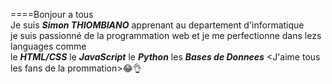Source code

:  ====Bonjour a tous<br> 
 Je suis ***Simon THIOMBIANO*** apprenant au departement d'informatique<br>
je suis passionné de la programmation web et je me perfectionne dans lezs languages comme<br>
le ***HTML/CSS*** le ***JavaScript*** le ***Python*** les ***Bases de Donnees***
<J'aime tous les fans de la prommation>😂👌



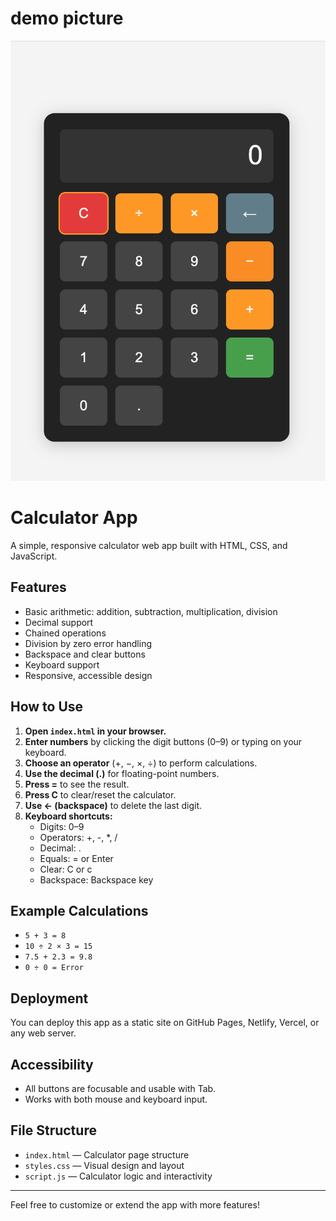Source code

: # demo picture

![demo](calculator_demo.png)

# Calculator App

A simple, responsive calculator web app built with HTML, CSS, and JavaScript.

## Features

- Basic arithmetic: addition, subtraction, multiplication, division
- Decimal support
- Chained operations
- Division by zero error handling
- Backspace and clear buttons
- Keyboard support
- Responsive, accessible design

## How to Use

1. **Open `index.html` in your browser.**
2. **Enter numbers** by clicking the digit buttons (0–9) or typing on your keyboard.
3. **Choose an operator** (+, −, ×, ÷) to perform calculations.
4. **Use the decimal (.)** for floating-point numbers.
5. **Press =** to see the result.
6. **Press C** to clear/reset the calculator.
7. **Use ← (backspace)** to delete the last digit.
8. **Keyboard shortcuts:**
   - Digits: 0–9
   - Operators: +, -, \*, /
   - Decimal: .
   - Equals: = or Enter
   - Clear: C or c
   - Backspace: Backspace key

## Example Calculations

- `5 + 3 = 8`
- `10 ÷ 2 × 3 = 15`
- `7.5 + 2.3 = 9.8`
- `0 ÷ 0 = Error`

## Deployment

You can deploy this app as a static site on GitHub Pages, Netlify, Vercel, or any web server.

## Accessibility

- All buttons are focusable and usable with Tab.
- Works with both mouse and keyboard input.

## File Structure

- `index.html` — Calculator page structure
- `styles.css` — Visual design and layout
- `script.js` — Calculator logic and interactivity

---

Feel free to customize or extend the app with more features!

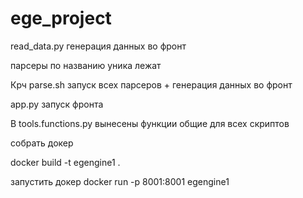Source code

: # ege_project

read_data.py генерация данных во фронт

парсеры по названию уника лежат

Крч parse.sh запуск всех парсеров + генерация данных во фронт

app.py запуск фронта

В tools.functions.py вынесены функции общие для всех скриптов

собрать докер

docker build -t egengine1 .

запустить докер
docker run -p 8001:8001 egengine1 
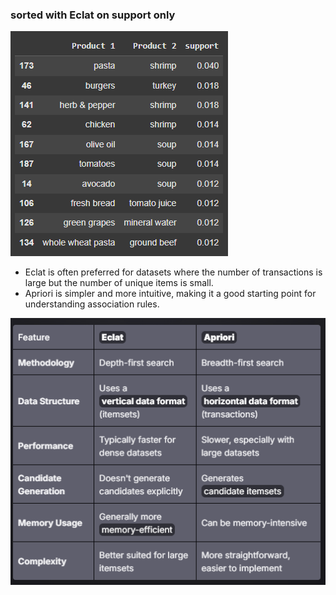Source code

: ### sorted with Eclat on support only 

![](../../images/image_2025-01-31_215147982.png)

* Eclat is often preferred for datasets where the number of transactions is large but the number of unique items is small.
* Apriori is simpler and more intuitive, making it a good starting point for understanding association rules.

![](../../images/image_2025-01-31_215415318.png)
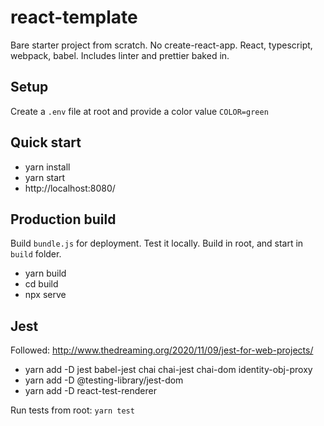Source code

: # react-template

Bare starter project from scratch. No create-react-app. React, typescript, webpack, babel. Includes linter and prettier baked in.

## Setup

Create a `.env` file at root and provide a color value `COLOR=green`

## Quick start

- yarn install
- yarn start
- http://localhost:8080/

## Production build

Build `bundle.js` for deployment. Test it locally. Build in root, and start in `build` folder.

- yarn build
- cd build
- npx serve

## Jest

Followed: http://www.thedreaming.org/2020/11/09/jest-for-web-projects/

- yarn add -D jest babel-jest chai chai-jest chai-dom identity-obj-proxy
- yarn add -D @testing-library/jest-dom
- yarn add -D react-test-renderer

Run tests from root: `yarn test`
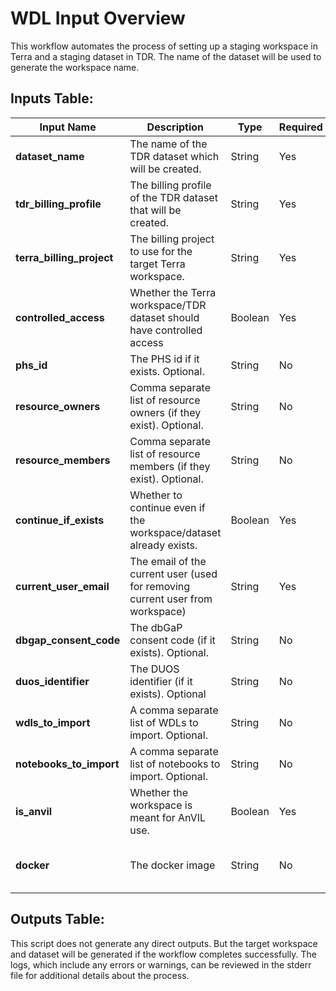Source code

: # WDL Input Overview
This workflow automates the process of setting up a staging workspace in Terra and a staging dataset in TDR. The name of the dataset will be used to generate the workspace name.


## Inputs Table:
| Input Name                | Description                                                                   | Type    | Required | Default                                                                                     |
|---------------------------|-------------------------------------------------------------------------------|---------|----------|---------------------------------------------------------------------------------------------|
| **dataset_name**          | The name of the TDR dataset which will be created.                            | String  | Yes      | N/A                                                                                         |
| **tdr_billing_profile**   | The billing profile of the TDR dataset that will be created.                  | String  | Yes      | N/A                                                                                         |
| **terra_billing_project** | The billing project to use for the target Terra workspace.                    | String  | Yes      | N/A                                                                                         |
| **controlled_access**     | Whether the Terra workspace/TDR dataset should have controlled access         | Boolean | Yes      | N/A                                                                                         |
| **phs_id**                | The PHS id if it exists. Optional.                                            | String  | No       | N/A                                                                                         |
| **resource_owners**       | Comma separate list of resource owners (if they exist). Optional.             | String  | No       | N/A                                                                                         |
| **resource_members**      | Comma separate list of resource members (if they exist). Optional.            | String  | No       | N/A                                                                                         |
| **continue_if_exists**    | Whether to continue even if the workspace/dataset already exists.             | Boolean | Yes      | N/A                                                                                         |
| **current_user_email**    | The email of the current user (used for removing current user from workspace) | String  | Yes      | N/A                                                                                         |
| **dbgap_consent_code**    | The dbGaP consent code (if it exists). Optional.                              | String  | No       | N/A                                                                                         |
| **duos_identifier**       | The DUOS identifier (if it exists). Optional                                  | String  | No       | N/A                                                                                         |
| **wdls_to_import**        | A comma separate list of WDLs to import. Optional.                            | String  | No       | N/A                                                                                         |
| **notebooks_to_import**   | A comma separate list of notebooks to import. Optional.                       | String  | No       | N/A                                                                                         |
| **is_anvil**              | Whether the workspace is meant for AnVIL use.                                 | Boolean | Yes      | N/A                                                                                         |
| **docker**                | The docker image                                                              | String  | No       | us-central1-docker.pkg.dev/operations-portal-427515/ops-toolbox/ops_terra_utils_slim:latest |

## Outputs Table:
This script does not generate any direct outputs. But the target workspace and dataset will be generated if the workflow completes successfully. The logs, which include any errors or warnings, can be reviewed in the stderr file for additional details about the process.
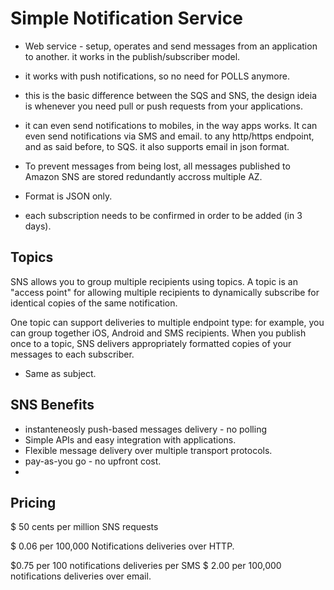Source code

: # Simple Notification Service
* Web service - setup, operates and send messages from an application to another. it works in the publish/subscriber model.

* it works with push notifications, so no need for POLLS anymore. 

* this is the basic difference between the SQS and SNS, the design ideia is whenever you need pull or push requests from your applications.

* it can even send notifications to mobiles, in the way apps works. It can even send notifications via SMS and email. to any http/https endpoint, and as said before, to SQS. it also supports email in json format.

* To prevent messages from being lost, all messages published to Amazon SNS are stored redundantly accross multiple AZ.

* Format is JSON only.

* each subscription needs to be confirmed in order to be added (in 3 days).

## Topics

SNS allows you to group multiple recipients using topics. A topic is an "access point" for allowing multiple recipients to dynamically subscribe for identical copies of the same notification.

One topic can support deliveries to multiple endpoint type: for example, you can group together iOS, Android and SMS recipients. When you publish once to a topic, SNS delivers appropriately formatted copies of your messages to each subscriber.

* Same as subject. 

## SNS Benefits

* instanteneosly push-based messages delivery - no polling
* Simple APIs and easy integration with applications.
* Flexible message delivery over multiple transport protocols.
* pay-as-you go - no upfront cost.
* 

## Pricing

$ 50 cents per million SNS requests

$ 0.06 per 100,000 Notifications deliveries over HTTP.

$0.75 per 100 notifications deliveries per SMS
$ 2.00 per 100,000  notifications deliveries over email.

TASK GOAL: Your copy should match the records above exactly, apart from the pictures, which stay out.

RESPONSE AREA:
Source code

:  ====Bonjour a tous<br> 
 Je suis ***Simon THIOMBIANO*** apprenant au departement d'informatique<br>
je suis passionné de la programmation web et je me perfectionne dans lezs languages comme<br>
le ***HTML/CSS*** le ***JavaScript*** le ***Python*** les ***Bases de Donnees***
<J'aime tous les fans de la prommation>😂👌



Source code

: # demo picture

![demo](calculator_demo.png)

# Calculator App

A simple, responsive calculator web app built with HTML, CSS, and JavaScript.

## Features

- Basic arithmetic: addition, subtraction, multiplication, division
- Decimal support
- Chained operations
- Division by zero error handling
- Backspace and clear buttons
- Keyboard support
- Responsive, accessible design

## How to Use

1. **Open `index.html` in your browser.**
2. **Enter numbers** by clicking the digit buttons (0–9) or typing on your keyboard.
3. **Choose an operator** (+, −, ×, ÷) to perform calculations.
4. **Use the decimal (.)** for floating-point numbers.
5. **Press =** to see the result.
6. **Press C** to clear/reset the calculator.
7. **Use ← (backspace)** to delete the last digit.
8. **Keyboard shortcuts:**
   - Digits: 0–9
   - Operators: +, -, \*, /
   - Decimal: .
   - Equals: = or Enter
   - Clear: C or c
   - Backspace: Backspace key

## Example Calculations

- `5 + 3 = 8`
- `10 ÷ 2 × 3 = 15`
- `7.5 + 2.3 = 9.8`
- `0 ÷ 0 = Error`

## Deployment

You can deploy this app as a static site on GitHub Pages, Netlify, Vercel, or any web server.

## Accessibility

- All buttons are focusable and usable with Tab.
- Works with both mouse and keyboard input.

## File Structure

- `index.html` — Calculator page structure
- `styles.css` — Visual design and layout
- `script.js` — Calculator logic and interactivity

---

Feel free to customize or extend the app with more features!

Source code

: # ege_project

read_data.py генерация данных во фронт

парсеры по названию уника лежат

Крч parse.sh запуск всех парсеров + генерация данных во фронт

app.py запуск фронта

В tools.functions.py вынесены функции общие для всех скриптов

собрать докер

docker build -t egengine1 .

запустить докер
docker run -p 8001:8001 egengine1 
Source code

: ### sorted with Eclat on support only 

![](../../images/image_2025-01-31_215147982.png)

* Eclat is often preferred for datasets where the number of transactions is large but the number of unique items is small.
* Apriori is simpler and more intuitive, making it a good starting point for understanding association rules.

![](../../images/image_2025-01-31_215415318.png)
Source code

: # react-template

Bare starter project from scratch. No create-react-app. React, typescript, webpack, babel. Includes linter and prettier baked in.

## Setup

Create a `.env` file at root and provide a color value `COLOR=green`

## Quick start

- yarn install
- yarn start
- http://localhost:8080/

## Production build

Build `bundle.js` for deployment. Test it locally. Build in root, and start in `build` folder.

- yarn build
- cd build
- npx serve

## Jest

Followed: http://www.thedreaming.org/2020/11/09/jest-for-web-projects/

- yarn add -D jest babel-jest chai chai-jest chai-dom identity-obj-proxy
- yarn add -D @testing-library/jest-dom
- yarn add -D react-test-renderer

Run tests from root: `yarn test`
Source code

: # WDL Input Overview
This workflow automates the process of setting up a staging workspace in Terra and a staging dataset in TDR. The name of the dataset will be used to generate the workspace name.


## Inputs Table:
| Input Name                | Description                                                                   | Type    | Required | Default                                                                                     |
|---------------------------|-------------------------------------------------------------------------------|---------|----------|---------------------------------------------------------------------------------------------|
| **dataset_name**          | The name of the TDR dataset which will be created.                            | String  | Yes      | N/A                                                                                         |
| **tdr_billing_profile**   | The billing profile of the TDR dataset that will be created.                  | String  | Yes      | N/A                                                                                         |
| **terra_billing_project** | The billing project to use for the target Terra workspace.                    | String  | Yes      | N/A                                                                                         |
| **controlled_access**     | Whether the Terra workspace/TDR dataset should have controlled access         | Boolean | Yes      | N/A                                                                                         |
| **phs_id**                | The PHS id if it exists. Optional.                                            | String  | No       | N/A                                                                                         |
| **resource_owners**       | Comma separate list of resource owners (if they exist). Optional.             | String  | No       | N/A                                                                                         |
| **resource_members**      | Comma separate list of resource members (if they exist). Optional.            | String  | No       | N/A                                                                                         |
| **continue_if_exists**    | Whether to continue even if the workspace/dataset already exists.             | Boolean | Yes      | N/A                                                                                         |
| **current_user_email**    | The email of the current user (used for removing current user from workspace) | String  | Yes      | N/A                                                                                         |
| **dbgap_consent_code**    | The dbGaP consent code (if it exists). Optional.                              | String  | No       | N/A                                                                                         |
| **duos_identifier**       | The DUOS identifier (if it exists). Optional                                  | String  | No       | N/A                                                                                         |
| **wdls_to_import**        | A comma separate list of WDLs to import. Optional.                            | String  | No       | N/A                                                                                         |
| **notebooks_to_import**   | A comma separate list of notebooks to import. Optional.                       | String  | No       | N/A                                                                                         |
| **is_anvil**              | Whether the workspace is meant for AnVIL use.                                 | Boolean | Yes      | N/A                                                                                         |
| **docker**                | The docker image                                                              | String  | No       | us-central1-docker.pkg.dev/operations-portal-427515/ops-toolbox/ops_terra_utils_slim:latest |

## Outputs Table:
This script does not generate any direct outputs. But the target workspace and dataset will be generated if the workflow completes successfully. The logs, which include any errors or warnings, can be reviewed in the stderr file for additional details about the process.
Source code

: # Simple Notification Service
* Web service - setup, operates and send messages from an application to another. it works in the publish/subscriber model.

* it works with push notifications, so no need for POLLS anymore. 

* this is the basic difference between the SQS and SNS, the design ideia is whenever you need pull or push requests from your applications.

* it can even send notifications to mobiles, in the way apps works. It can even send notifications via SMS and email. to any http/https endpoint, and as said before, to SQS. it also supports email in json format.

* To prevent messages from being lost, all messages published to Amazon SNS are stored redundantly accross multiple AZ.

* Format is JSON only.

* each subscription needs to be confirmed in order to be added (in 3 days).

## Topics

SNS allows you to group multiple recipients using topics. A topic is an "access point" for allowing multiple recipients to dynamically subscribe for identical copies of the same notification.

One topic can support deliveries to multiple endpoint type: for example, you can group together iOS, Android and SMS recipients. When you publish once to a topic, SNS delivers appropriately formatted copies of your messages to each subscriber.

* Same as subject. 

## SNS Benefits

* instanteneosly push-based messages delivery - no polling
* Simple APIs and easy integration with applications.
* Flexible message delivery over multiple transport protocols.
* pay-as-you go - no upfront cost.
* 

## Pricing

$ 50 cents per million SNS requests

$ 0.06 per 100,000 Notifications deliveries over HTTP.

$0.75 per 100 notifications deliveries per SMS
$ 2.00 per 100,000  notifications deliveries over email.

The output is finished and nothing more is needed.